I know that Bolin is not the smartest character on the show, but come the fuck on. You expect me to believe that he’s somehow confused about what acting is? He’s not that dumb. Look, I know this episode’s whole Bolin storyline is just lulzy bullshit meant to pad out the running time, but there’s this really weird vibe of “LOLOL, look at the manchild who doesn’t know when he’s been rejected by that frigid bitch woman. Isn’t he so cute?” And it just kind of rubs me the wrong way. Korra, you’re better than this.
The sting begins, and Mako admits to Asami that he broke up with Korra.

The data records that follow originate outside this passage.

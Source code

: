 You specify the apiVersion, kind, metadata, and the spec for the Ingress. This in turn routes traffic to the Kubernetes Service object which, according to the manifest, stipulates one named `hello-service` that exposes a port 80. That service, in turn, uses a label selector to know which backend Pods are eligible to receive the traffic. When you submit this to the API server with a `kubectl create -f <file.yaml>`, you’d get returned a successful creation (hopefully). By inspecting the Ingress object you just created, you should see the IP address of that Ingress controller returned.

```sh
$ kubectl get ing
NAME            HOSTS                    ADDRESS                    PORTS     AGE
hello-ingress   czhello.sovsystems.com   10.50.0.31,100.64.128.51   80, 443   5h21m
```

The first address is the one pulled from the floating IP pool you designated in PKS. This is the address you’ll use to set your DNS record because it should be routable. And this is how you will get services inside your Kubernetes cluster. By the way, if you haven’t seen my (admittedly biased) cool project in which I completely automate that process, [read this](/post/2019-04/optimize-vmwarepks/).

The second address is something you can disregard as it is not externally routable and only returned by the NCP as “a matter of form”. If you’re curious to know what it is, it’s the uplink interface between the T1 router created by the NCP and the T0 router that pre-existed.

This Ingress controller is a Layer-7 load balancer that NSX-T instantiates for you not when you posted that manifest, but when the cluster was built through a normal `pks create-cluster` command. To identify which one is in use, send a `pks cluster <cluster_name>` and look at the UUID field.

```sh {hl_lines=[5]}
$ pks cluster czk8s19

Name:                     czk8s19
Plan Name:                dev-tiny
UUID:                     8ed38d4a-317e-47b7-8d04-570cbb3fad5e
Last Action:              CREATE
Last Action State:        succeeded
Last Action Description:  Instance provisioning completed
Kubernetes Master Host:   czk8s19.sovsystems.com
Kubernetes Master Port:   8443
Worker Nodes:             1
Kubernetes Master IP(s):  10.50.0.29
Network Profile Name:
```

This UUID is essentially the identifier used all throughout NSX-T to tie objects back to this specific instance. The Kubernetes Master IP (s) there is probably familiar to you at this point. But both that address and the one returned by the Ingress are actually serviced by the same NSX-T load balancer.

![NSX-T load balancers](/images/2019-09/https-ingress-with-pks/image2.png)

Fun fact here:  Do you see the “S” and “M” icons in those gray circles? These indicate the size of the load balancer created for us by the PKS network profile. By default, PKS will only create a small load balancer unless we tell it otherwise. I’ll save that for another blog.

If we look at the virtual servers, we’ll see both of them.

They don’t have time for a capital-T Talk, though, because Mako overhears the leader of the Triple Threats talking about how they’ve been paid off to distract Mako and Asami while something else goes down. Mako and Asami, completely shocked that they’ve been double-crossed BY THE MOB, escape in a boat. They manage to outrun the mobsters, but by the time they get back to Future Industries’ warehouse, all of Asami’s stock has already been stolen.
Asami’s despondent over what now must surely be the complete and utter destruction of her company, which is all that she had left of her family. Mako pulls a very heroic LIVE, DAMMIT! I WON’T GIVE UP ON YOU! She kisses him, and they’re both awkward about it afterwards. Oh, we’re still fucking doing this, eh?
Mako visits Bolin on-set and discovers that the remote detonators used by the men who attacked the Southern Cultural Center and Varrick’s ships are the same ones Varrick uses for his films. Whoops. War profiteers be war profiteering. Mako makes a 😐 face. Actually, he’s made a few odd faces this episode:
Mako goes to tell Asami about how Varrick was responsible for both attacks, only to find that she’s meeting with the man himself, who’s just bought a controlling interest in Future Corp, thus saving her company. JFC, that woman has shit luck with father figures. Mako very subtly tells Varrick that he knows who’s behind the attacks, and he’s close to proving it. Varrick, cementing his position as my favorite character in this episode, possibly the show, possibly ever, makes this face:
With 90 seconds left in the episode, we finally get some Korra. After her tussle with the angry spirit at the end of last episode—after which, it is implied by the some funky ocean texturing, she spent some time in the spirit world—she washes up on a beach… with amnesia.
Legend of Korra. This is some real soap opera shit.